Are your batching sheets and processing instructions accurate and sufficiently clear?

 

During the pre-trial meeting, review the batching sheets and processing instructions. How are they organized? If this is a multi-level product with numerous components or sub-formulas, make sure you have batching sheets and process instructions, ideally with photographs, for each component and for the finished product too. Discuss and confirm the formulas and then give approved copies to purchasing so that they can order enough of the correct ingredients. Who will take responsibility for overseeing each component and what is to be measured at each stage? How many product samples are required for customer and in-house evaluations, and who will collect these? Make sure that employees who are responsible for overseeing each stage have the specifications and checklists they need to collect sufficient quantities of the right data.

 

Finally, appoint one person to remind all members of the plant trial team when to arrive for the plant trial and what they are responsible for.

 

 

The plant trial begins…

 

Remember that during the plant trial, the team is there to make observations and collect data, not to chat about last night’s ball game. As a minimum, for each sub-formula you will want to measure and record the batch weight, the time to complete, the number and ranking of staff involved, new equipment and/or new processes used, and portioned weights. Make sure you collect sufficient data to accurately determine the real cost of producing the product. Compare the processes to the most similar current HACCP plan. Are there any differences? Are there any new food safety or quality risks that should be considered? Take some samples back to the laboratory and do some analysis. Can the product be tasted at this stage? Would pH or water activity be important factors to measure? Make a written record of all observations.

 

Sub-formulas are assembled to create the finished product

 

Where is that useful photograph of the target product? Make sure it is available along with the finishing instructions. Along with recording actual data for each process, make a record of any difficulties staff have in following the written instructions. Are the instructions written in large enough font for legibility in a busy plant? Above all, this is the time to assess whether the finished product adequately resembles the intended target. Physical tests to check the size, shape, colour and overall assembly of the product are most valuable at this stage.

 

Packaging the product

 

Check, check and check again that employees have the correct packaging materials. It is a really great idea to include the UPC code on production paperwork for staff to reference against the UPC on the package label.
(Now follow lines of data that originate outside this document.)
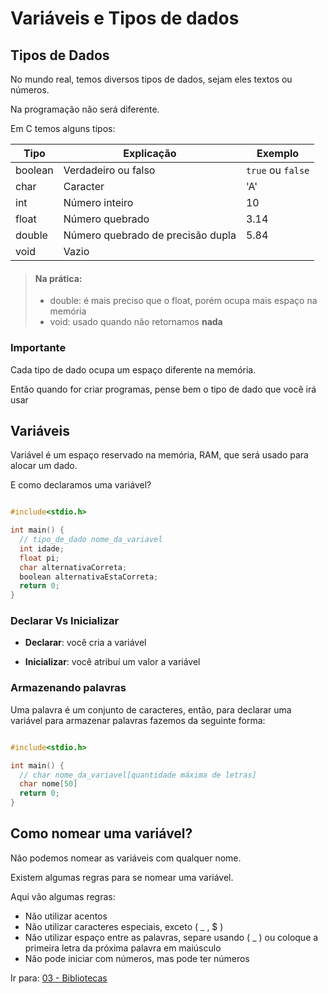 # Variáveis e Tipos de dados

## Tipos de Dados

No mundo real, temos diversos tipos de dados, sejam eles textos ou números.

Na programação não será diferente.

Em C temos alguns tipos:

| Tipo | Explicação | Exemplo |
| --- | --- | --- |
| boolean | Verdadeiro ou falso | `true` ou `false` |
| char | Caracter | 'A' |
| int | Número inteiro | 10 |
| float | Número quebrado | 3.14 |
| double | Número quebrado de precisão dupla | 5.84 |
| void | Vazio |  |

> #### Na prática:
>
> - double: é mais preciso que o float, porém ocupa mais espaço na memória
> - void: usado quando não retornamos **nada**

### Importante

Cada tipo de dado ocupa um espaço diferente na memória.

Então quando for criar programas, pense bem o tipo de dado que você irá usar

## Variáveis

Variável é um espaço reservado na memória, RAM, que será usado para alocar um dado.

E como declaramos uma variável?

```C

#include<stdio.h>

int main() {
  // tipo_de_dado nome_da_variavel
  int idade;
  float pi;
  char alternativaCorreta;
  boolean alternativaEstaCorreta;
  return 0;
}

```

### Declarar Vs Inicializar

- **Declarar**: você cria a variável

- **Inicializar**: você atribuí um valor a variável

### Armazenando palavras

Uma palavra é um conjunto de caracteres, então, para declarar uma variável para armazenar palavras fazemos da seguinte forma:

```C

#include<stdio.h>

int main() {
  // char nome_da_variavel[quantidade máxima de letras]
  char nome[50]
  return 0;
}

```

## Como nomear uma variável?

Não podemos nomear as variáveis com qualquer nome.

Existem algumas regras para se nomear uma variável.

Aqui vão algumas regras:

- Não utilizar acentos
- Não utilizar caracteres especiais, exceto ( _ , $ )
- Não utilizar espaço entre as palavras, separe usando ( _ ) ou coloque a primeira letra da próxima palavra em maiúsculo
- Não pode iniciar com números, mas pode ter números

Ir para: <a href="./03 - Bibliotecas.md">03 - Bibliotecas</a>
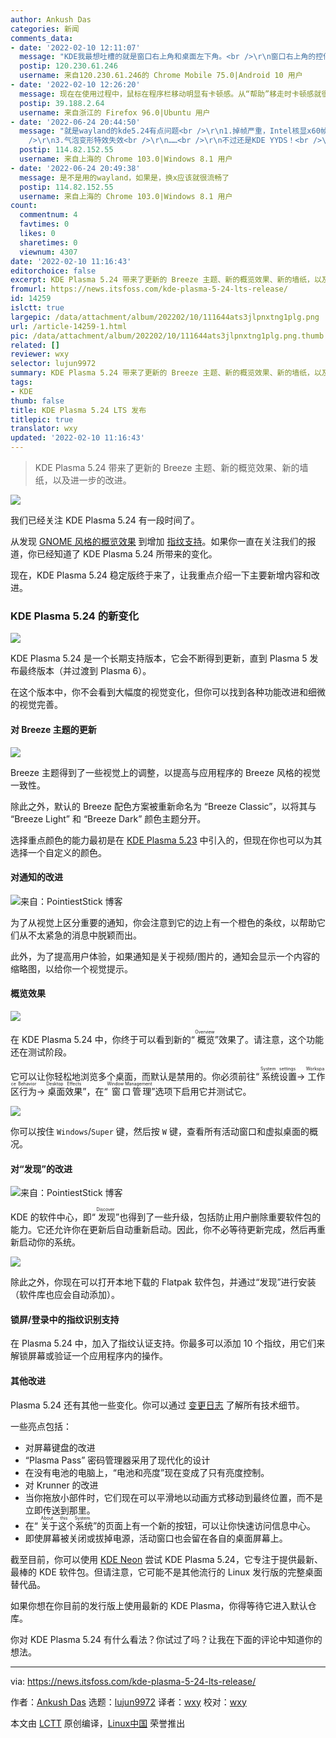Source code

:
 ```yaml
---
author: Ankush Das
categories: 新闻
comments_data:
- date: '2022-02-10 12:11:07'
  message: "KDE我最想吐槽的就是窗口右上角和桌面左下角。<br />\r\n窗口右上角的控件在设计视觉上比重不足看着难受，<br />\r\n桌面左下角Logo作为重要的开始菜单，视觉比重也是这样，不知道KDE定稿的那群人是不是S13来的。"
  postip: 120.230.61.246
  username: 来自120.230.61.246的 Chrome Mobile 75.0|Android 10 用户
- date: '2022-02-10 12:26:20'
  message: 现在在使用过程中，鼠标在程序栏移动明显有卡顿感。从“帮助”移走时卡顿感就很明显。
  postip: 39.188.2.64
  username: 来自浙江的 Firefox 96.0|Ubuntu 用户
- date: '2022-06-24 20:44:50'
  message: "就是wayland的kde5.24有点问题<br />\r\n1.掉帧严重，Intel核显x60帧wayland只有20帧左右<br />\r\n2.如果开了窗口粉碎动画，那么窗口接近屏幕边缘特效的半透明窗口会被识别成正常的窗口显示粉碎特效<br
    />\r\n3.气泡变形特效失效<br />\r\n……<br />\r\n不过还是KDE YYDS！<br />\r\n用x11就没这些问题了"
  postip: 114.82.152.55
  username: 来自上海的 Chrome 103.0|Windows 8.1 用户
- date: '2022-06-24 20:49:38'
  message: 是不是用的wayland，如果是，换x应该就很流畅了
  postip: 114.82.152.55
  username: 来自上海的 Chrome 103.0|Windows 8.1 用户
count:
  commentnum: 4
  favtimes: 0
  likes: 0
  sharetimes: 0
  viewnum: 4307
date: '2022-02-10 11:16:43'
editorchoice: false
excerpt: KDE Plasma 5.24 带来了更新的 Breeze 主题、新的概览效果、新的墙纸，以及进一步的改进。
fromurl: https://news.itsfoss.com/kde-plasma-5-24-lts-release/
id: 14259
islctt: true
largepic: /data/attachment/album/202202/10/111644ats3jlpnxtng1plg.png
url: /article-14259-1.html
pic: /data/attachment/album/202202/10/111644ats3jlpnxtng1plg.png.thumb.jpg
related: []
reviewer: wxy
selector: lujun9972
summary: KDE Plasma 5.24 带来了更新的 Breeze 主题、新的概览效果、新的墙纸，以及进一步的改进。
tags:
- KDE
thumb: false
title: KDE Plasma 5.24 LTS 发布
titlepic: true
translator: wxy
updated: '2022-02-10 11:16:43'
---
```



> 
> KDE Plasma 5.24 带来了更新的 Breeze 主题、新的概览效果、新的墙纸，以及进一步的改进。
> 
> 
> 


![](/data/attachment/album/202202/10/111644ats3jlpnxtng1plg.png)


我们已经关注 KDE Plasma 5.24 有一段时间了。


从发现 [GNOME 风格的概览效果](https://news.itsfoss.com/kde-plasma-5-24-dev/) 到增加 [指纹支持](https://news.itsfoss.com/kde-plasma-5-24-beta/)。如果你一直在关注我们的报道，你已经知道了 KDE Plasma 5.24 所带来的变化。


现在，KDE Plasma 5.24 稳定版终于来了，让我重点介绍一下主要新增内容和改进。


### KDE Plasma 5.24 的新变化


![](/data/attachment/album/202202/10/111645bxos3goiytzrtn5x.jpg)


KDE Plasma 5.24 是一个长期支持版本，它会不断得到更新，直到 Plasma 5 发布最终版本（并过渡到 Plasma 6）。


在这个版本中，你不会看到大幅度的视觉变化，但你可以找到各种功能改进和细微的视觉完善。


#### 对 Breeze 主题的更新


![](/data/attachment/album/202202/10/111646hbqqife68jc96an1.png)


Breeze 主题得到了一些视觉上的调整，以提高与应用程序的 Breeze 风格的视觉一致性。


除此之外，默认的 Breeze 配色方案被重新命名为 “Breeze Classic”，以将其与 “Breeze Light” 和 “Breeze Dark” 颜色主题分开。


选择重点颜色的能力最初是在 [KDE Plasma 5.23](https://news.itsfoss.com/kde-plasma-5-23-release/) 中引入的，但现在你也可以为其选择一个自定义的颜色。


#### 对通知的改进


![来自：PointiestStick 博客](/data/attachment/album/202202/10/111647s7ipmopiglyg20o0.png)


为了从视觉上区分重要的通知，你会注意到它的边上有一个橙色的条纹，以帮助它们从不太紧急的消息中脱颖而出。


此外，为了提高用户体验，如果通知是关于视频/图片的，通知会显示一个内容的缩略图，以给你一个视觉提示。


#### 概览效果


![](/data/attachment/album/202202/10/111648bya8uxlcuepip88y.png)


在 KDE Plasma 5.24 中，你终于可以看到新的“<ruby> 概览 <rt>  Overview </rt></ruby>”效果了。请注意，这个功能还在测试阶段。


它可以让你轻松地浏览多个桌面，而默认是禁用的。你必须前往“<ruby> 系统设置 <rt>  System settings </rt></ruby>→<ruby> 工作区行为 <rt>  Workspace Behavior </rt></ruby>→<ruby> 桌面效果 <rt>  Desktop Effects </rt></ruby>”，在“<ruby> 窗口管理 <rt>  Window Management </rt></ruby>”选项下启用它并测试它。


![](/data/attachment/album/202202/10/111649mhhm7rsizrgsls8j.png)


你可以按住 `Windows`/`Super` 键，然后按 `W` 键，查看所有活动窗口和虚拟桌面的概况。


#### 对“发现”的改进


![来自：PointiestStick 博客](/data/attachment/album/202202/10/111650kbjkmzsm5n5l44ji.png)


KDE 的软件中心，即“<ruby> 发现 <rt>  Discover </rt></ruby>”也得到了一些升级，包括防止用户删除重要软件包的能力。它还允许你在更新后自动重新启动。因此，你不必等待更新完成，然后再重新启动你的系统。


![](/data/attachment/album/202202/10/111651j537jbssqtt6z5jq.png)


除此之外，你现在可以打开本地下载的 Flatpak 软件包，并通过“发现”进行安装（软件库也应会自动添加）。


#### 锁屏/登录中的指纹识别支持


在 Plasma 5.24 中，加入了指纹认证支持。你最多可以添加 10 个指纹，用它们来解锁屏幕或验证一个应用程序内的操作。


#### 其他改进


Plasma 5.24 还有其他一些变化。你可以通过 [变更日志](https://kde.org/announcements/changelogs/plasma/5/5.23.5-5.24.0/) 了解所有技术细节。


一些亮点包括：


* 对屏幕键盘的改进
* “Plasma Pass” 密码管理器采用了现代化的设计
* 在没有电池的电脑上，“电池和亮度”现在变成了只有亮度控制。
* 对 Krunner 的改进
* 当你拖放小部件时，它们现在可以平滑地以动画方式移动到最终位置，而不是立即传送到那里。
* 在“<ruby> 关于这个系统 <rt>  About this System </rt></ruby>”的页面上有一个新的按钮，可以让你快速访问信息中心。
* 即使屏幕被关闭或拔掉电源，活动窗口也会留在各自的桌面屏幕上。


截至目前，你可以使用 [KDE Neon](https://neon.kde.org/download) 尝试 KDE Plasma 5.24，它专注于提供最新、最棒的 KDE 软件包。但请注意，它可能不是其他流行的 Linux 发行版的完整桌面替代品。


如果你想在你目前的发行版上使用最新的 KDE Plasma，你得等待它进入默认仓库。


你对 KDE Plasma 5.24 有什么看法？你试过了吗？让我在下面的评论中知道你的想法。




---


via: <https://news.itsfoss.com/kde-plasma-5-24-lts-release/>


作者：[Ankush Das](https://news.itsfoss.com/author/ankush/) 选题：[lujun9972](https://github.com/lujun9972) 译者：[wxy](https://github.com/wxy) 校对：[wxy](https://github.com/wxy)


本文由 [LCTT](https://github.com/LCTT/TranslateProject) 原创编译，[Linux中国](https://linux.cn/) 荣誉推出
Watch how staff record lot numbers and keep track of production data. Are there any practises that can be improved upon? Do all of the packaging components work together adequately? Keep writing your observations. Take measurements of the weights of a stream of finished packaged product. Check your weights and measures regulations to determine the number of packages to weigh in order to determine whether the product weights for the batch acceptably match the weight declared on the package. Ask the quality control team to collect and test samples of the product as they would for other similar products. Make note of any problems they encounter as well.

 

Post-trial meeting time – all is well that ends well

 

Get the team back together to discuss the observations, review the analysis of data collected and, ultimately, to determine the answers to the list of questions posed in the pre-trial meeting. What was learned, what documentation should be adjusted and who should be informed? Ideally, for each physical, chemical, microbiological or sensory specification within each sub-formula you can now determine the initial allowable ranges. Appoint one person to record the actions to be taken and due dates for each. Appoint a second person to follow-up on the completion of each task and to report back to all team members on the progress. And finally…congratulate the team on a job well done!